Project

last update: 11 Oct 2007

Mission

The goal of the EAGLES/ISLE Meta Data Initiative is to make a proposal for a standard of metadata descriptions of Multi-Media/Multi-Modal Language Resources. Using such a standard it will become possible to create a browsable and searchable universe of such resources in the Internet. This will enable interested parties to efficiently locate suitable resources and thus increases their reusability.

Currently many language resources are being generated in disciplines such as corpus linguistics, anthropology and language and speech engineering but only few of them are available through the catalogues of the well-known agencies such as LDC and ELRA. Also most of these resources are not available in any "public" way at all and only very few people know about them. It is well known that even in the institutions where these resources are generated it seems to be problematic to exchange information about these resources in a systematic way.

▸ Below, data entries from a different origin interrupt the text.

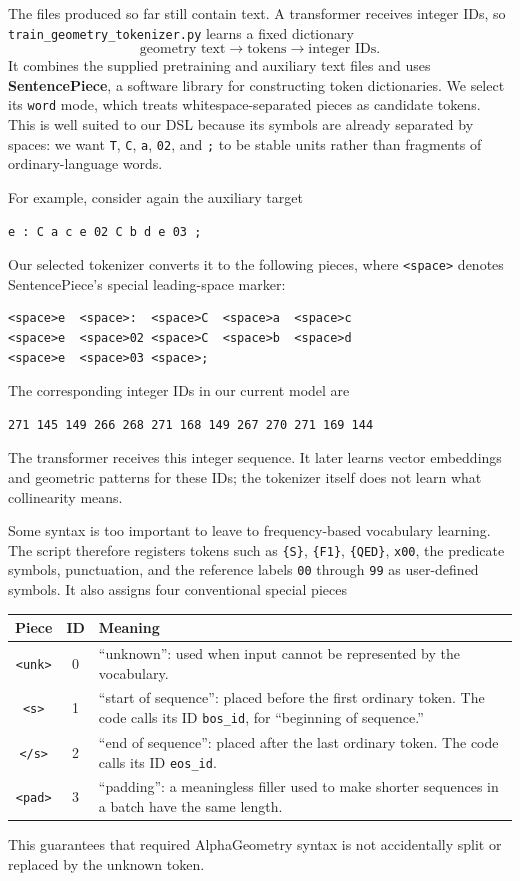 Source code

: \documentclass[reqno]{amsart}
\newcommand{\keyterm}[1]{\textbf{\color{agblue}#1}}
\DeclareMathOperator{\1}{\textbf{1}}
\begin{document}
The files produced so far still contain text.  A transformer receives integer
IDs, so \verb|train_geometry_tokenizer.py| learns a fixed dictionary
\[
\text{geometry text}\longrightarrow\text{tokens}\longrightarrow
\text{integer IDs}.
\]
It combines the supplied pretraining and auxiliary text files and uses
\keyterm{SentencePiece}, a software library for constructing token
dictionaries.  We select its \verb|word| mode, which treats
whitespace-separated pieces as candidate tokens.  This is well suited to our
DSL because its symbols are already separated by spaces: we want \verb|T|,
\verb|C|, \verb|a|, \verb|02|, and \verb|;| to be stable units rather than
fragments of ordinary-language words.

For example, consider again the auxiliary target
\begin{lstlisting}
e : C a c e 02 C b d e 03 ;
\end{lstlisting}
Our selected tokenizer converts it to the following pieces, where
\verb|<space>| denotes SentencePiece's special leading-space marker:
\begin{lstlisting}
<space>e  <space>:  <space>C  <space>a  <space>c
<space>e  <space>02 <space>C  <space>b  <space>d
<space>e  <space>03 <space>;
\end{lstlisting}
The corresponding integer IDs in our current model are
\begin{lstlisting}
271 145 149 266 268 271 168 149 267 270 271 169 144
\end{lstlisting}
The transformer receives this integer sequence.  It later learns vector
embeddings and geometric patterns for these IDs; the tokenizer itself does not
learn what collinearity means.

Some syntax is too important to leave to frequency-based vocabulary learning.
The script therefore registers tokens such as \verb|{S}|, \verb|{F1}|,
\verb|{QED}|, \verb|x00|, the predicate symbols, punctuation, and the reference
labels \verb|00| through \verb|99| as user-defined symbols.  It also assigns
four conventional special pieces
\begin{center}
\begin{tabular}{c|c|p{}}
\textbf{Piece} & \textbf{ID} & \textbf{Meaning} \\
\hline
\texttt{<unk>} & 0 & ``unknown'': used when input cannot be represented by the
vocabulary. \\
\texttt{<s>} & 1 & ``start of sequence'': placed before the first ordinary
token.  The code calls its ID \texttt{bos\_id}, for ``beginning of sequence.'' \\
\texttt{</s>} & 2 & ``end of sequence'': placed after the last ordinary token.
The code calls its ID \texttt{eos\_id}. \\
\texttt{<pad>} & 3 & ``padding'': a meaningless filler used to make shorter
sequences in a batch have the same length.
\end{tabular}
\end{center}
This guarantees that required AlphaGeometry syntax is not accidentally split
or replaced by the unknown token.
\end{document}
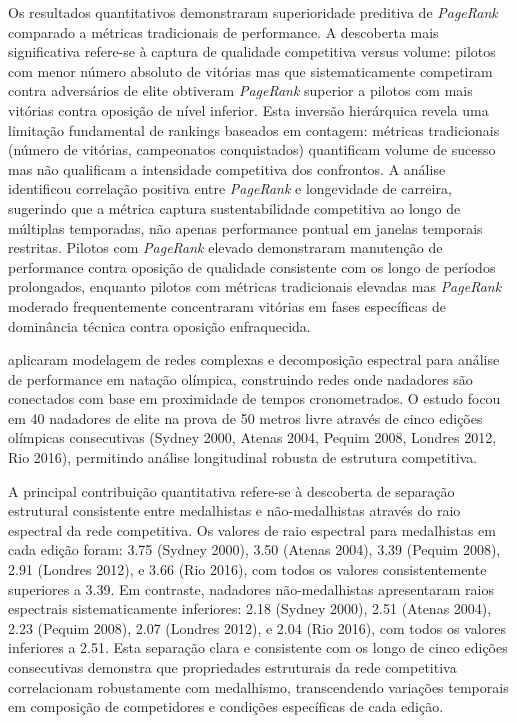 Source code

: Os resultados quantitativos demonstraram superioridade preditiva de \textit{PageRank}{} comparado a métricas tradicionais de performance. A descoberta mais significativa refere-se à captura de qualidade competitiva versus volume: pilotos com menor número absoluto de vitórias mas que sistematicamente competiram contra adversários de elite obtiveram \textit{PageRank}{} superior a pilotos com mais vitórias contra oposição de nível inferior. Esta inversão hierárquica revela uma limitação fundamental de rankings baseados em contagem: métricas tradicionais (número de vitórias, campeonatos conquistados) quantificam volume de sucesso mas não qualificam a intensidade competitiva dos confrontos. A análise identificou correlação positiva entre \textit{PageRank}{} e longevidade de carreira, sugerindo que a métrica captura sustentabilidade competitiva ao longo de múltiplas temporadas, não apenas performance pontual em janelas temporais restritas. Pilotos com \textit{PageRank}{} elevado demonstraram manutenção de performance contra oposição de qualidade consistente com os longo de períodos prolongados, enquanto pilotos com métricas tradicionais elevadas mas \textit{PageRank}{} moderado frequentemente concentraram vitórias em fases específicas de dominância técnica contra oposição enfraquecida.

 aplicaram modelagem de redes complexas e decomposição espectral para análise de performance em natação olímpica, construindo redes onde nadadores são conectados com base em proximidade de tempos cronometrados. O estudo focou em 40 nadadores de elite na prova de 50 metros livre através de cinco edições olímpicas consecutivas (Sydney 2000, Atenas 2004, Pequim 2008, Londres 2012, Rio 2016), permitindo análise longitudinal robusta de estrutura competitiva.

A principal contribuição quantitativa refere-se à descoberta de separação estrutural consistente entre medalhistas e não-medalhistas através do raio espectral da rede competitiva. Os valores de raio espectral para medalhistas em cada edição foram: 3.75 (Sydney 2000), 3.50 (Atenas 2004), 3.39 (Pequim 2008), 2.91 (Londres 2012), e 3.66 (Rio 2016), com todos os valores consistentemente superiores a 3.39. Em contraste, nadadores não-medalhistas apresentaram raios espectrais sistematicamente inferiores: 2.18 (Sydney 2000), 2.51 (Atenas 2004), 2.23 (Pequim 2008), 2.07 (Londres 2012), e 2.04 (Rio 2016), com todos os valores inferiores a 2.51. Esta separação clara e consistente com os longo de cinco edições consecutivas demonstra que propriedades estruturais da rede competitiva correlacionam robustamente com medalhismo, transcendendo variações temporais em composição de competidores e condições específicas de cada edição.

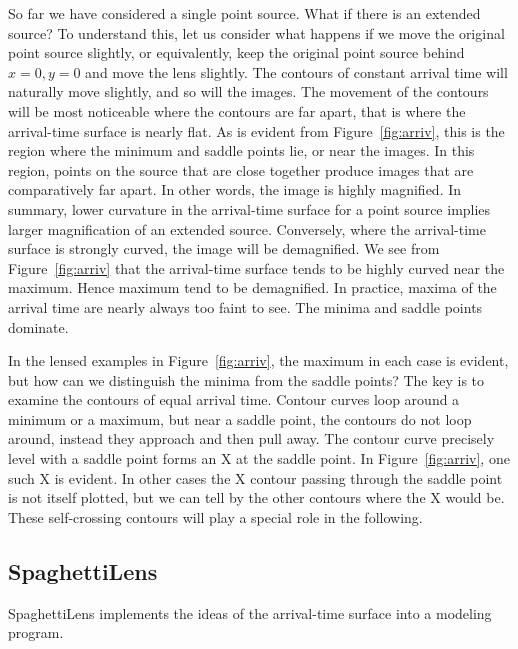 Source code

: \documentclass[12pt,preprint]{aastex}
\newcommand{\spl}{SpaghettiLens\xspace}
\newcommand{\figref}[1]{Figure~\ref{fig:#1}}
\begin{document}
So far we have considered a single point source.  What if there is an
extended source?  To understand this, let us consider what happens if
we move the original point source slightly, or equivalently, keep the
original point source behind $x=0,y=0$ and move the lens slightly.
The contours of constant arrival time will naturally move slightly,
and so will the images.  The movement of the contours will be most
noticeable where the contours are far apart, that is where the
arrival-time surface is nearly flat.  As is evident from
\figref{arriv}, this is the region where the minimum and saddle
points lie, or near the images.  In this region, points on the source
that are close together produce images that are comparatively far
apart.  In other words, the image is highly magnified.  In summary,
lower curvature in the arrival-time surface for a point source implies
larger magnification of an extended source.  Conversely, where the
arrival-time surface is strongly curved, the image will be
demagnified.  We see from \figref{arriv} that the arrival-time
surface tends to be highly curved near the maximum.  Hence maximum tend
to be demagnified.  In practice, maxima of the arrival time are nearly
always too faint to see. The minima and saddle points dominate.

In the lensed examples in \figref{arriv}, the maximum in each
case is evident, but how can we distinguish the minima from the saddle
points?  The key is to examine the contours of equal arrival time.
Contour curves loop around a minimum or a maximum, but near a saddle
point, the contours do not loop around, instead they approach and then
pull away.  The contour curve precisely level with a saddle point
forms an X at the saddle point.  In \figref{arriv}, one such X
is evident.  In other cases the X contour passing through the saddle
point is not itself plotted, but we can tell by the other contours where
the X would be.  These self-crossing contours will play a special role
in the following.

\subsection{\spl} \label{sec:SpaghettiLens}

\spl implements the ideas of the arrival-time surface into a modeling
program.
\end{document}
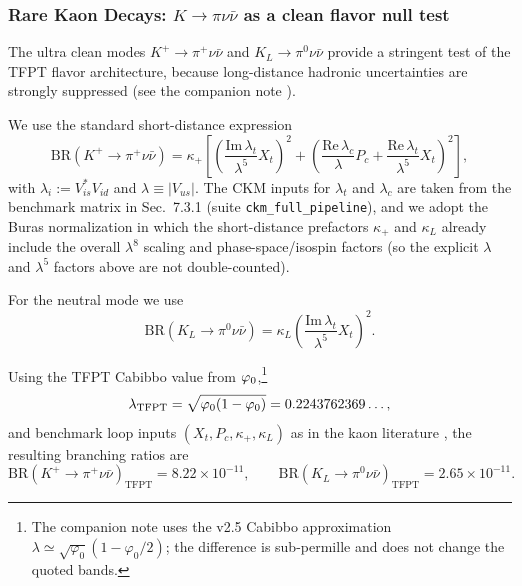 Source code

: \TFPTCKMMatrixBlock

\TFPTYukawaTextureBlock

\TFPTYukawaHeatmapPlot

\subsubsection{Rare Kaon Decays: $K\to\pi\nu\bar{\nu}$ as a clean flavor null test}
\label{sec:rare-kaon}

The ultra clean modes $K^+ \to \pi^+ \nu\bar{\nu}$ and $K_L \to \pi^0 \nu\bar{\nu}$ provide
a stringent test of the TFPT flavor architecture, because long-distance hadronic uncertainties
are strongly suppressed (see the companion note \cite{rareKaonNote2025}).

We use the standard short-distance expression
\begin{equation}
\mathrm{BR}(K^+ \to \pi^+ \nu\bar{\nu}) =
\kappa_+\left[
\left(\frac{\mathrm{Im}\,\lambda_t}{\lambda^5}X_t\right)^2+
\left(\frac{\mathrm{Re}\,\lambda_c}{\lambda}P_c+\frac{\mathrm{Re}\,\lambda_t}{\lambda^5}X_t\right)^2
\right],
\end{equation}
with $\lambda_i := V_{is}^\ast V_{id}$ and $\lambda \equiv |V_{us}|$. The CKM inputs for
$\lambda_t$ and $\lambda_c$ are taken from the benchmark matrix in Sec.~7.3.1
(suite \texttt{ckm\_full\_pipeline}), and we adopt the Buras normalization in which the
short-distance prefactors $\kappa_+$ and $\kappa_L$ already include the overall $\lambda^8$
scaling and phase-space/isospin factors (so the explicit $\lambda$ and $\lambda^5$ factors
above are not double-counted).

For the neutral mode we use
\begin{equation}
\mathrm{BR}(K_L \to \pi^0 \nu\bar{\nu}) =
\kappa_L\left(\frac{\mathrm{Im}\,\lambda_t}{\lambda^5}X_t\right)^2.
\end{equation}

Using the TFPT Cabibbo value from $\phiz$,\footnote{The companion note
\cite{rareKaonNote2025} uses the v2.5 Cabibbo approximation
$\lambda \simeq \sqrt{\varphi_0}(1-\varphi_0/2)$; the difference is sub-permille and does not
change the quoted bands.}
\begin{equation}
\lambda_{\mathrm{TFPT}}=\sqrt{\phiz(1-\phiz)}=0.2243762369\ldots,
\end{equation}
and benchmark loop inputs $(X_t,P_c,\kappa_+,\kappa_L)$ as in the kaon literature
\cite{brod2021,buras2022,na622024},
the resulting branching ratios are
\begin{equation}
\mathrm{BR}(K^+ \to \pi^+ \nu\bar{\nu})_{\mathrm{TFPT}} = 8.22\times 10^{-11},
\qquad
\mathrm{BR}(K_L \to \pi^0 \nu\bar{\nu})_{\mathrm{TFPT}} = 2.65\times 10^{-11}.
\end{equation}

The situation sketched above is the reason for starting the ISLE Meta Data Initiative. The Language Resource community needs a standard for describing the main characteristics of resources such as in the case of corpora: the name of the language spoken, the speakers age, sex and educational background etc. The community also needs tools. Tools to help generate such metadata descriptions in an easy way, preferably during their creation. Tools that will make such descriptions available on the internet and integrate them in the emerging universe of metadata descriptions and tools that allow users to browse and search that universe and finally access the resources themselves.

The project is partly based on existing conventions and standards in the Language Resource community. In earlier corpora such as Childes or ESF Second Language Databank each corpus file included so-called header information in a proprietary format. Also important initiatives such as TEI and CES/xCES worked out tag-sets for typical data describing the whole file which in this initiative is called metadata. Some institutions such as Helsinki University started to build web sites with corpus samples where hyperlinks and comments with typical metadata allow the user to easily navigate between the language samples.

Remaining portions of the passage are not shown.